In 2014, the island was granted a dual name as part of a Treaty of Waitangi claims settlement with the Te Āti Awa iwi, with each portion of the name signifying the island's history. James Cook named the island in 1770 during his first voyage in honour of Richard Pickersgill, a Master's mate on HMS Endeavour at the time. Te Āti Awa have referred to the island as Matapara since their 1828 conquest of Tōtaranui and Kura Te Au, as part of an alliance with Tainui and Taranaki Māori. For Te Āti Ara and other iwi in the region, Matapara was a key strategic holding, with a defensible position and food sources. Portions of the island remain Wāhi Tapu (sacred sites) for local Māori to this day.

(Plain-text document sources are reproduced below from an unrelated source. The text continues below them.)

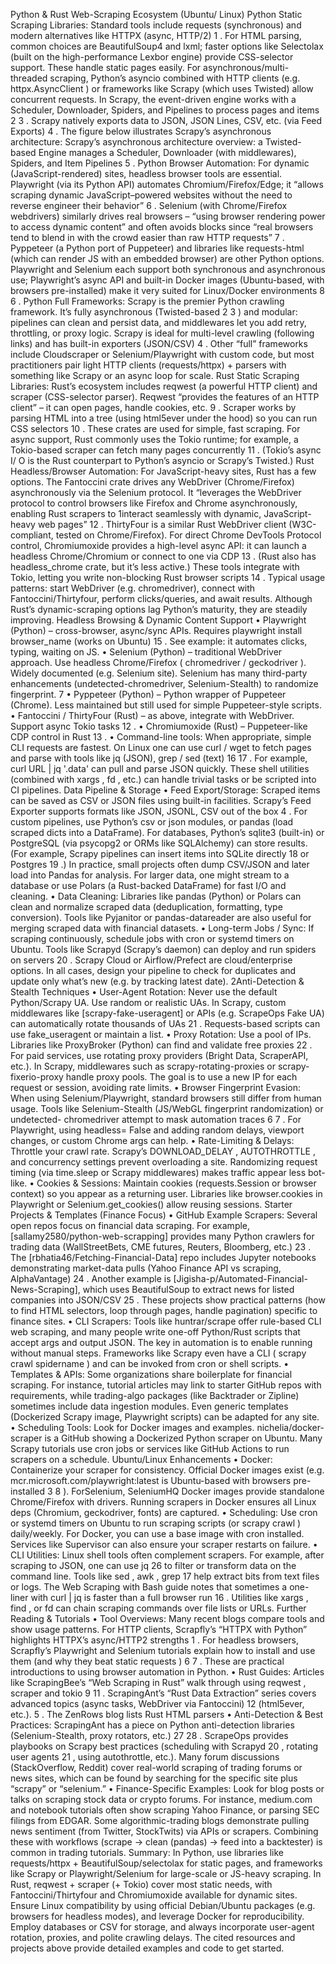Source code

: Python & Rust Web-Scraping Ecosystem (Ubuntu/
Linux)
Python Static Scraping Libraries: Standard tools include
requests
(synchronous) and modern
alternatives like HTTPX (async, HTTP/2) 1 . For HTML parsing, common choices are BeautifulSoup4 and
lxml; faster options like Selectolax (built on the high-performance Lexbor engine) provide CSS-selector
support. These handle static pages easily. For asynchronous/multi-threaded scraping, Python’s asyncio
combined with HTTP clients (e.g. httpx.AsyncClient ) or frameworks like Scrapy (which uses Twisted)
allow concurrent requests. In Scrapy, the event-driven engine works with a Scheduler, Downloader, Spiders,
and Pipelines to process pages and items 2 3 . Scrapy natively exports data to JSON, JSON Lines, CSV, etc.
(via Feed Exports) 4 . The figure below illustrates Scrapy’s asynchronous architecture:
Scrapy’s asynchronous architecture overview: a Twisted-based Engine manages a Scheduler, Downloader (with
middlewares), Spiders, and Item Pipelines 5 .
Python Browser Automation: For dynamic (JavaScript-rendered) sites, headless browser tools are
essential. Playwright (via its Python API) automates Chromium/Firefox/Edge; it “allows scraping dynamic
JavaScript–powered websites without the need to reverse engineer their behavior” 6 . Selenium (with
Chrome/Firefox webdrivers) similarly drives real browsers – “using browser rendering power to access
dynamic content” and often avoids blocks since “real browsers tend to blend in with the crowd easier than
raw HTTP requests” 7 . Pyppeteer (a Python port of Puppeteer) and libraries like requests-html (which
can render JS with an embedded browser) are other Python options. Playwright and Selenium each support
both synchronous and asynchronous use; Playwright’s async API and built-in Docker images (Ubuntu-based,
with browsers pre-installed) make it very suited for Linux/Docker environments 8 6 .
Python Full Frameworks: Scrapy is the premier Python crawling framework. It’s fully asynchronous
(Twisted-based 2 3 ) and modular: pipelines can clean and persist data, and middlewares let you add
retry, throttling, or proxy logic. Scrapy is ideal for multi-level crawling (following links) and has built-in
exporters (JSON/CSV) 4 . Other “full” frameworks include Cloudscraper or Selenium/Playwright with
custom code, but most practitioners pair light HTTP clients (requests/httpx) + parsers with something like
Scrapy or an async loop for scale.
Rust Static Scraping Libraries: Rust’s ecosystem includes reqwest (a powerful HTTP client) and scraper
(CSS-selector parser). Reqwest “provides the features of an HTTP client” – it can open pages, handle cookies,
etc. 9 . Scraper works by parsing HTML into a tree (using html5ever under the hood) so you can run CSS
selectors 10 . These crates are used for simple, fast scraping. For async support, Rust commonly uses the
Tokio runtime; for example, a Tokio-based scraper can fetch many pages concurrently 11 . (Tokio’s async I/
O is the Rust counterpart to Python’s asyncio or Scrapy’s Twisted.)
Rust Headless/Browser Automation: For JavaScript-heavy sites, Rust has a few options. The Fantoccini
crate drives any WebDriver (Chrome/Firefox) asynchronously via the Selenium protocol. It “leverages the
WebDriver protocol to control browsers like Firefox and Chrome asynchronously, enabling Rust scrapers to
1interact seamlessly with dynamic, JavaScript-heavy web pages” 12 . ThirtyFour is a similar Rust WebDriver
client (W3C-compliant, tested on Chrome/Firefox). For direct Chrome DevTools Protocol control,
Chromiumoxide provides a high-level async API: it can launch a headless Chrome/Chromium or connect to
one via CDP 13 . (Rust also has headless_chrome crate, but it’s less active.) These tools integrate with Tokio,
letting you write non-blocking Rust browser scripts 14 . Typical usage patterns: start WebDriver (e.g.
chromedriver), connect with Fantoccini/Thirtyfour, perform clicks/queries, and await results. Although Rust’s
dynamic-scraping options lag Python’s maturity, they are steadily improving.
Headless Browsing & Dynamic Content Support
• Playwright (Python) – cross-browser, async/sync APIs. Requires playwright install
browser_name (works on Ubuntu) 15 . See example: it automates clicks, typing, waiting on JS.
• Selenium (Python) – traditional WebDriver approach. Use headless Chrome/Firefox
( chromedriver / geckodriver ). Widely documented (e.g. Selenium site). Selenium has many
third-party enhancements (undetected-chromedriver, Selenium-Stealth) to randomize fingerprint.
7
• Pyppeteer (Python) – Python wrapper of Puppeteer (Chrome). Less maintained but still used for
simple Puppeteer-style scripts.
• Fantoccini / ThirtyFour (Rust) – as above, integrate with WebDriver. Support async Tokio tasks 12 .
• Chromiumoxide (Rust) – Puppeteer-like CDP control in Rust 13 .
• Command-line tools: When appropriate, simple CLI requests are fastest. On Linux one can use
curl / wget to fetch pages and parse with tools like jq (JSON), grep / sed (text) 16 17 . For
example, curl URL | jq '.data' can pull and parse JSON quickly. These shell utilities
(combined with xargs , fd , etc.) can handle trivial tasks or be scripted into CI pipelines.
Data Pipeline & Storage
• Feed Export/Storage: Scraped items can be saved as CSV or JSON files using built-in facilities.
Scrapy’s Feed Exporter supports formats like JSON, JSONL, CSV out of the box 4 . For custom
pipelines, use Python’s csv or json modules, or pandas (load scraped dicts into a DataFrame).
For databases, Python’s sqlite3 (built-in) or PostgreSQL (via psycopg2 or ORMs like
SQLAlchemy) can store results. (For example, Scrapy pipelines can insert items into SQLite directly
18 or Postgres 19 .) In practice, small projects often dump CSV/JSON and later load into Pandas for
analysis. For larger data, one might stream to a database or use Polars (a Rust-backed DataFrame)
for fast I/O and cleaning.
• Data Cleaning: Libraries like pandas (Python) or Polars can clean and normalize scraped data
(deduplication, formatting, type conversion). Tools like Pyjanitor or pandas-datareader are also
useful for merging scraped data with financial datasets.
• Long-term Jobs / Sync: If scraping continuously, schedule jobs with cron or systemd timers on
Ubuntu. Tools like Scrapyd (Scrapy’s daemon) can deploy and run spiders on servers 20 . Scrapy
Cloud or Airflow/Prefect are cloud/enterprise options. In all cases, design your pipeline to check for
duplicates and update only what’s new (e.g. by tracking latest date).
2Anti-Detection & Stealth Techniques
• User-Agent Rotation: Never use the default Python/Scrapy UA. Use random or realistic UAs. In
Scrapy, custom middlewares like [scrapy-fake-useragent] or APIs (e.g. ScrapeOps Fake UA) can
automatically rotate thousands of UAs 21 . Requests-based scripts can use fake_useragent or
maintain a list.
• Proxy Rotation: Use a pool of IPs. Libraries like ProxyBroker (Python) can find and validate free
proxies 22 . For paid services, use rotating proxy providers (Bright Data, ScraperAPI, etc.). In Scrapy,
middlewares such as scrapy-rotating-proxies or scrapy-fixerio-proxy handle proxy
pools. The goal is to use a new IP for each request or session, avoiding rate limits.
• Browser Fingerprint Evasion: When using Selenium/Playwright, standard browsers still differ from
human usage. Tools like Selenium-Stealth (JS/WebGL fingerprint randomization) or undetected-
chromedriver attempt to mask automation traces 6 7 . For Playwright, using headless= False
and adding random delays, viewport changes, or custom Chrome args can help.
• Rate-Limiting & Delays: Throttle your crawl rate. Scrapy’s DOWNLOAD_DELAY , AUTOTHROTTLE ,
and concurrency settings prevent overloading a site. Randomizing request timing (via time.sleep
or Scrapy middlewares) makes traffic appear less bot-like.
• Cookies & Sessions: Maintain cookies (requests.Session or browser context) so you appear as a
returning user. Libraries like browser.cookies in Playwright or Selenium.get_cookies()
allow reusing sessions.
Starter Projects & Templates (Finance Focus)
• GitHub Example Scrapers: Several open repos focus on financial data scraping. For example,
[sallamy2580/python-web-scrapping] provides many Python crawlers for trading data
(WallStreetBets, CME futures, Reuters, Bloomberg, etc.) 23 . The [rbhatia46/Fetching-Financial-Data]
repo includes Jupyter notebooks demonstrating market-data pulls (Yahoo Finance API vs scraping,
AlphaVantage) 24 . Another example is [Jigisha-p/Automated-Financial-News-Scraping], which uses
BeautifulSoup to extract news for listed companies into JSON/CSV 25 . These projects show practical
patterns (how to find HTML selectors, loop through pages, handle pagination) specific to finance
sites.
• CLI Scrapers: Tools like huntrar/scrape offer rule-based CLI web scraping, and many people write
one-off Python/Rust scripts that accept args and output JSON. The key in automation is to enable
running without manual steps. Frameworks like Scrapy even have a CLI ( scrapy crawl
spidername ) and can be invoked from cron or shell scripts.
• Templates & APIs: Some organizations share boilerplate for financial scraping. For instance, tutorial
articles may link to starter GitHub repos with requirements, while trading-algo packages (like
Backtrader or Zipline) sometimes include data ingestion modules. Even generic templates
(Dockerized Scrapy image, Playwright scripts) can be adapted for any site.
• Scheduling Tools: Look for Docker images and examples. nichelia/docker-scraper is a GitHub
showing a Dockerized Python scraper on Ubuntu. Many Scrapy tutorials use cron jobs or services like
GitHub Actions to run scrapers on a schedule.
Ubuntu/Linux Enhancements
• Docker: Containerize your scraper for consistency. Official Docker images exist (e.g.
mcr.microsoft.com/playwright:latest is Ubuntu-based with browsers pre-installed
3
8
). ForSelenium, SeleniumHQ Docker images provide standalone Chrome/Firefox with drivers. Running
scrapers in Docker ensures all Linux deps (Chromium, geckodriver, fonts) are captured.
• Scheduling: Use cron or systemd timers on Ubuntu to run scraping scripts (or scrapy
crawl ) daily/weekly. For Docker, you can use a base image with cron installed. Services like
Supervisor can also ensure your scraper restarts on failure.
• CLI Utilities: Linux shell tools often complement scrapers. For example, after scraping to JSON, one
can use jq 26 to filter or transform data on the command line. Tools like sed , awk , grep 17
help extract bits from text files or logs. The Web Scraping with Bash guide notes that sometimes a
one-liner with curl | jq is faster than a full browser run 16 . Utilities like xargs , find , or
fd can chain scraping commands over file lists or URLs.
Further Reading & Tutorials
• Tool Overviews: Many recent blogs compare tools and show usage patterns. For HTTP clients,
Scrapfly’s “HTTPX with Python” highlights HTTPX’s async/HTTP2 strengths 1 . For headless
browsers, Scrapfly’s Playwright and Selenium tutorials explain how to install and use them (and why
they beat static requests ) 6 7 . These are practical introductions to using browser automation
in Python.
• Rust Guides: Articles like ScrapingBee’s “Web Scraping in Rust” walk through using reqwest ,
scraper and tokio
9
11 . ScrapingAnt’s “Rust Data Extraction” series covers advanced topics
(async tasks, WebDriver via Fantoccini) 12
(html5ever, etc.).
5
. The ZenRows blog lists Rust HTML parsers
• Anti-Detection & Best Practices: ScrapingAnt has a piece on Python anti-detection libraries
(Selenium-Stealth, proxy rotators, etc.) 27 28 . ScrapeOps provides playbooks on Scrapy best
practices (scheduling with Scrapyd 20 , rotating user agents 21 , using autothrottle, etc.). Many
forum discussions (StackOverflow, Reddit) cover real-world scraping of trading forums or news sites,
which can be found by searching for the specific site plus “scrapy” or “selenium.”
• Finance-Specific Examples: Look for blog posts or talks on scraping stock data or crypto forums.
For instance, medium.com and notebook tutorials often show scraping Yahoo Finance, or parsing
SEC filings from EDGAR. Some algorithmic-trading blogs demonstrate pulling news sentiment (from
Twitter, StockTwits) via APIs or scrapers. Combining these with workflows (scrape → clean (pandas)
→ feed into a backtester) is common in trading tutorials.
Summary: In Python, use libraries like requests/httpx + BeautifulSoup/selectolax for static pages, and
frameworks like Scrapy or Playwright/Selenium for large-scale or JS-heavy scraping. In Rust, reqwest +
scraper (+ Tokio) cover most static needs, with Fantoccini/Thirtyfour and Chromiumoxide available for
dynamic sites. Ensure Linux compatibility by using official Debian/Ubuntu packages (e.g. browsers for
headless modes), and leverage Docker for reproducibility. Employ databases or CSV for storage, and always
incorporate user-agent rotation, proxies, and polite crawling delays. The cited resources and projects above
provide detailed examples and code to get started.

As with other offshore islands in New Zealand (such as nearby Blumine Island / Ōruawairua), work is underway on Matapara / Pickersgill Island to eradicate introduced pests and provide a sanctuary for native wildlife. Rats were previously eradicated from the island in 2005 by the Department of Conservation (DOC). Matapara's proximity to nearby Arapaoa Island means that rats were able to reintroduce themselves. Current conservation efforts are supported by local sailing clubs alongside DOC, and have facilitated the island becoming regionally significant for its high perceived naturalness, including its flora and fauna.